De acordo com o último Relatório Trimestral de Inflação do Banco Central (BC), a variação dos preços deverá fechar este ano acumulada em 6,4% - encostada no teto. Em 2012, a autoridade monetária projeta um IPCA de 4,7% - praticamente no centro da meta, também fixada em 4,5%.
No entanto, começam a ressurgir incertezas em relação à trajetória futura dos índices de preços. Na quinta-feira, a Conab divulgou o primeiro levantamento da safra 2011/2012, que será colhida no início do ano que vem. A sondagem mostrou uma redução na colheita dos principais produtos em relação a 2010, que deve ficar entre 157,007 milhões e 160,587 milhões de toneladas.

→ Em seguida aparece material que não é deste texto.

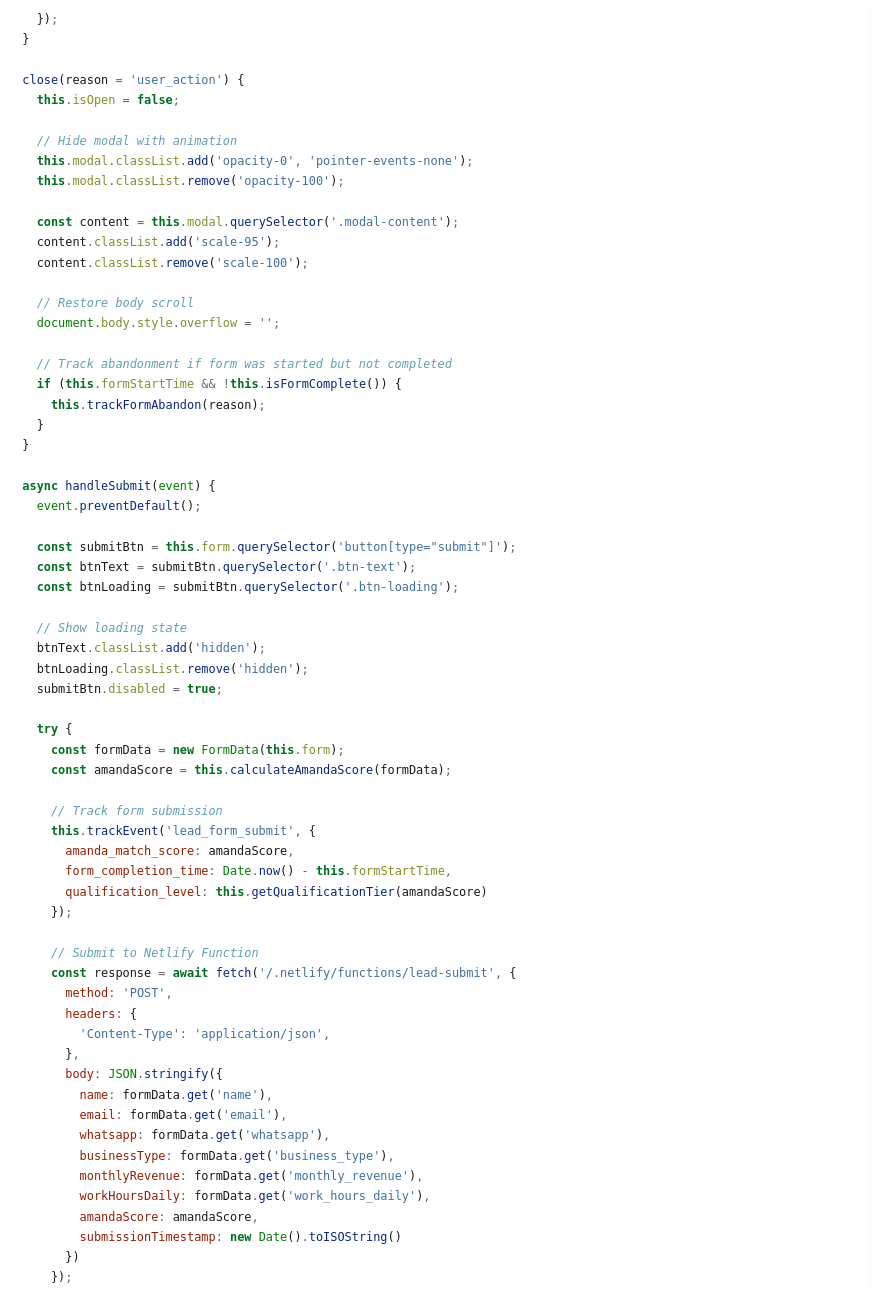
 ```javascript
    });
  }
  
  close(reason = 'user_action') {
    this.isOpen = false;
    
    // Hide modal with animation
    this.modal.classList.add('opacity-0', 'pointer-events-none');
    this.modal.classList.remove('opacity-100');
    
    const content = this.modal.querySelector('.modal-content');
    content.classList.add('scale-95');
    content.classList.remove('scale-100');
    
    // Restore body scroll
    document.body.style.overflow = '';
    
    // Track abandonment if form was started but not completed
    if (this.formStartTime && !this.isFormComplete()) {
      this.trackFormAbandon(reason);
    }
  }
  
  async handleSubmit(event) {
    event.preventDefault();
    
    const submitBtn = this.form.querySelector('button[type="submit"]');
    const btnText = submitBtn.querySelector('.btn-text');
    const btnLoading = submitBtn.querySelector('.btn-loading');
    
    // Show loading state
    btnText.classList.add('hidden');
    btnLoading.classList.remove('hidden');
    submitBtn.disabled = true;
    
    try {
      const formData = new FormData(this.form);
      const amandaScore = this.calculateAmandaScore(formData);
      
      // Track form submission
      this.trackEvent('lead_form_submit', {
        amanda_match_score: amandaScore,
        form_completion_time: Date.now() - this.formStartTime,
        qualification_level: this.getQualificationTier(amandaScore)
      });
      
      // Submit to Netlify Function
      const response = await fetch('/.netlify/functions/lead-submit', {
        method: 'POST',
        headers: {
          'Content-Type': 'application/json',
        },
        body: JSON.stringify({
          name: formData.get('name'),
          email: formData.get('email'),
          whatsapp: formData.get('whatsapp'),
          businessType: formData.get('business_type'),
          monthlyRevenue: formData.get('monthly_revenue'),
          workHoursDaily: formData.get('work_hours_daily'),
          amandaScore: amandaScore,
          submissionTimestamp: new Date().toISOString()
        })
      });
```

Para alguns economistas, com os preços das commodities agropecuárias elevados no mercado internacional, a redução da oferta de alimentos pode contribuir para o aumento da inflação - que já estará pressionada, por exemplo, pelo reajuste de mais de 14% do salário mínimo, em janeiro.
Outro fator que preocupa é que, enquanto a produção deve cair, a área plantada deverá subir. Fábio Silveira, da RC Consultores, alerta que esta combinação sinaliza redução da produtividade, o que também pode ter impacto negativo sobre os preços:
- Menos alimentos pode ser ruim para a inflação.